Dauman acknowledged the challenges at MTV, though he noted the cable net retains the top rating for auds in the target 12-24 demo. He said remedies will include more original programming, with production increases in the “high single digits” and a range of interactive inducements for young viewers. Cross-promotional efforts on sister nets for top skeins like “The Hills” also will be boosted.

Dauman said at the outset of the call that the company planned to tread lightly on third-quarter results and instead shift the focus toward plans for the future. Nevertheless, some big-ticket items surfaced from an eventful quarter. Among them:

  • The unwinding of Paramount’s relationship with DreamWorks will save Viacom some $50 million a year in overhead, Dauman said, mainly because salaries and administrative costs will migrate to the Reliance-backed outfit.

    Par retains distrib rights to the “Transformers” franchise, plus a first look at co-financing opportunities on DreamWorks projects, Dauman added.

  • The still-unnamed pay TV venture announced in the spring as a teaming of Par, MGM and Lionsgate “appears to be on track for its planned Oct. 1, 2009, launch. Negotiations are at an incredibly advanced stage with certain distributors,” he said, with announcements of carriage deals forthcoming.

    A wall of skepticism has greeted the venture, which took shape as a response to CBS-run Showtime’s aggressive approach to a potential reupping of output deals with several top providers.
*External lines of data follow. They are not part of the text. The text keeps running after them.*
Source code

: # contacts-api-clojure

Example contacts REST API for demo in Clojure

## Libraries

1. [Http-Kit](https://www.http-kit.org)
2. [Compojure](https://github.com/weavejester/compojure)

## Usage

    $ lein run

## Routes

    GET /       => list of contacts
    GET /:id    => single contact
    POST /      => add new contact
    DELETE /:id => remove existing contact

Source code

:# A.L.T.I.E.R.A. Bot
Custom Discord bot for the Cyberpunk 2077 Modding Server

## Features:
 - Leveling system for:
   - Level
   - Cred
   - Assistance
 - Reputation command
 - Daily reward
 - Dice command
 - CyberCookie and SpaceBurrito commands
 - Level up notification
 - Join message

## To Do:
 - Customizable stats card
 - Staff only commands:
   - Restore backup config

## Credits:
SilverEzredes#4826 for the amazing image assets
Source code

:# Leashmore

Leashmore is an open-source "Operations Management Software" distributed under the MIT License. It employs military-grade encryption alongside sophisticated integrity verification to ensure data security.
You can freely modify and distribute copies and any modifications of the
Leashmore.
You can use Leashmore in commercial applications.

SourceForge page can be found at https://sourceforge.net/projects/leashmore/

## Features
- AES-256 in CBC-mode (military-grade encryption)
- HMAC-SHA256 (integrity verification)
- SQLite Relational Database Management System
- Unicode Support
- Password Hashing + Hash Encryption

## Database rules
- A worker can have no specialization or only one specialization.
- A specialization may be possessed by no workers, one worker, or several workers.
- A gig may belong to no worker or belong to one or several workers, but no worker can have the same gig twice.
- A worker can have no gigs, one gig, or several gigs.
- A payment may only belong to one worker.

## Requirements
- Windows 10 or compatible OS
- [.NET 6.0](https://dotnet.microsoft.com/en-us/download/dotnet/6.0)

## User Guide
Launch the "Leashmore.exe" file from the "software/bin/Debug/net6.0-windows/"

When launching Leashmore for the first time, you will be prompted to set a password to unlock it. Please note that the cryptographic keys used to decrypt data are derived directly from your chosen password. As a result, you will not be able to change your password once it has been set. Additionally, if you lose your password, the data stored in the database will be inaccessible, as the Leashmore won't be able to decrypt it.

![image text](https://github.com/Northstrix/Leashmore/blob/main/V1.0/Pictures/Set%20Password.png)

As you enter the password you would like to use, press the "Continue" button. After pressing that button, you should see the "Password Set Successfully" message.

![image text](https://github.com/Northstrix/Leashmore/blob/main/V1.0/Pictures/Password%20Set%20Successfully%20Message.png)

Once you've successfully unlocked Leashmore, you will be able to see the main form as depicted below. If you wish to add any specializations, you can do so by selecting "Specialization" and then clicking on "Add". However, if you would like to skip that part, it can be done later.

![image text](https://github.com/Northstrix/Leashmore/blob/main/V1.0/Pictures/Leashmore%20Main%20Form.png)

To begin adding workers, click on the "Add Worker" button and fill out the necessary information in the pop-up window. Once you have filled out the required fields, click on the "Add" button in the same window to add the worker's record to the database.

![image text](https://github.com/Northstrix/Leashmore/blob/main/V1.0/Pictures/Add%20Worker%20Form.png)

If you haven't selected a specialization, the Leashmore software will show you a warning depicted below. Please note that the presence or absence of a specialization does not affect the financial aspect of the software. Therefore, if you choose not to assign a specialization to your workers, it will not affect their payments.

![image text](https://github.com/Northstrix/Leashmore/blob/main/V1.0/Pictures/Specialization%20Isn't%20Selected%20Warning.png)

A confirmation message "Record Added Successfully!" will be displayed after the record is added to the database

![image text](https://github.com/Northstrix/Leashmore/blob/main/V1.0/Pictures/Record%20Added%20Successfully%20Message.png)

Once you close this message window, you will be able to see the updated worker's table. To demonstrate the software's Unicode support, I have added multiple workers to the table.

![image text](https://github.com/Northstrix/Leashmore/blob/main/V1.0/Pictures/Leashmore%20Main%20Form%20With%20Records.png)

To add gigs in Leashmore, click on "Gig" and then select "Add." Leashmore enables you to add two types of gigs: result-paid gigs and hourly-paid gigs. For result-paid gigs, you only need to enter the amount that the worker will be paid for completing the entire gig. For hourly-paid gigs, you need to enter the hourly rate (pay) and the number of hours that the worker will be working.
  • Tom Dooley, Viacom’s chief administrative officer and chief financial officer, said Paramount still has “several hundred million dollars left” in various slate finance pacts and would continue to tap them.

Given the impossibility of replicating such off-balance-sheet financial setups in today’s economic climate, “We’re prepared to finance films on the balance sheet if need be,” he said. “We already co-finance a lot of pictures,” such as the upcoming “The Curious Case of Benjamin Button,” a split with Warner Bros.